If you think the current economic recession has prompted finger-pointing, check what Harry Rowe ’12, the first editor of this publication, wrote in 1936: “Higher educational institutions are on trial. They are regarded by the Right as communistic; while the Left considers them to be citadels of conservatism.”

Perhaps Rowe was still stinging from an incident a few years earlier when former Maine Gov. Percival Baxter indulged in some statewide Red-baiting. During a December 1931 speech to the Bangor Rotary Club, Baxter said that “one of our Maine colleges is more deeply involved in [teaching communism and socialism] than the others, and many of its students already have been brought under the spell of these false and un-American doctrines.”

Bates President Clifton Daggett Gray offered the first bit of payback, which Baxter apparently deemed “abusive,” according to The Bates Student. The second retort came from the Student itself. While acknowledging that some Bates students were active Socialists, the paper asked, “What of it? They are moved by a wish to alleviate the suffering of mankind.” Furthermore, the Student said, “as students confronted with a sick society…we demand the right to seek our own ideals from the raw materials of truth.”

Around that time, the Student reported on a 1931 economic conference in Augusta. There, a Maine electric company official stated that Maine colleges were teaching “babble” and that unemployment is not the “concern of society or of government.” The official’s comment prompted an immediate reaction from Bates Professor of Economics (and former debate coach) John Murray Carroll, attending the conference with nine of his students. “Fiery” is how the Student described their subsequent exchange.
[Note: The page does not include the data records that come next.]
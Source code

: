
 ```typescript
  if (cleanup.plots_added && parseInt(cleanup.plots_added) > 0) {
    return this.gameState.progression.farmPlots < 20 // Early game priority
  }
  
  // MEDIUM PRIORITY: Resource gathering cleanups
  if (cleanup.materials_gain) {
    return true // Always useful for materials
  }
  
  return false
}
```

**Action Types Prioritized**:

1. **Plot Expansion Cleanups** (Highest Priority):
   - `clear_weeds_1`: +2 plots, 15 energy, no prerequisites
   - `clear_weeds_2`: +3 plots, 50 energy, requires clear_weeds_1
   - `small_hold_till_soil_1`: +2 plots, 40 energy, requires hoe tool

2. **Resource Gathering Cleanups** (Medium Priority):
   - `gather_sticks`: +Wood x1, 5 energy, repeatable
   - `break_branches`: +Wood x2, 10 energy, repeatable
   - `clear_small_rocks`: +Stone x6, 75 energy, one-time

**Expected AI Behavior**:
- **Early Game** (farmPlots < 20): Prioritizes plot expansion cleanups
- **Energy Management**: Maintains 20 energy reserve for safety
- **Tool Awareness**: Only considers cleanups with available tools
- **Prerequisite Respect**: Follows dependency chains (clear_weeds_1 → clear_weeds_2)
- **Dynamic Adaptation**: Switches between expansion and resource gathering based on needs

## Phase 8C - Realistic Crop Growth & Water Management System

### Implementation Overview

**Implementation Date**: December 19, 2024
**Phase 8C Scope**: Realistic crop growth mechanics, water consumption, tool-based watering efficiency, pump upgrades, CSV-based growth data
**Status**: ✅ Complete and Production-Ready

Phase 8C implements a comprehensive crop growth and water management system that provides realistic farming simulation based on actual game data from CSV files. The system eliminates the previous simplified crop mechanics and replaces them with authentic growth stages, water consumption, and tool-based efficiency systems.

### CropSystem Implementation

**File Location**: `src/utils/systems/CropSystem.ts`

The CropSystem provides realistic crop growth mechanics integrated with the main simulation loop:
The point of all this is not that Carroll called someone out. And it’s not about specific political or economic beliefs. It’s that Carroll’s students saw that ideas are capable of some heavy lifting.

A Maine native who graduated from Bates in 1909, Carroll was described as a professor who “tried to induce the student to see the significance of ideas.” It’s known that he inspired the likes of Frank Coffin ’40, LL.D. ’59, the greatly respected federal jurist who, just last fall, was honored for his contributions to legal aid for the poor here in Maine. And he likely inspired the very Student editor who likely wrote those editorials mentioned above. Valery Burati ’32, editor-in-chief in 1931–32, became a labor organizer who, in post-World War II Japan, helped to establish Sohyo, a major confederation of trade unions.

The legacy of professors like John Murray Carroll is seen on the next page, where you can read how anthropologist Elizabeth Eames’ students helped area businesses identify employment barriers facing Somali residents. And on page 28 is a story about psychologist Georgia Nigro’s work to illuminate why some boys fail to thrive in school.

And if there’s a difference between then and now, at least when it comes to the work that Bates people do in Maine, it’s that finger-pointing has been replaced by handshakes and, at times, a nice round of applause.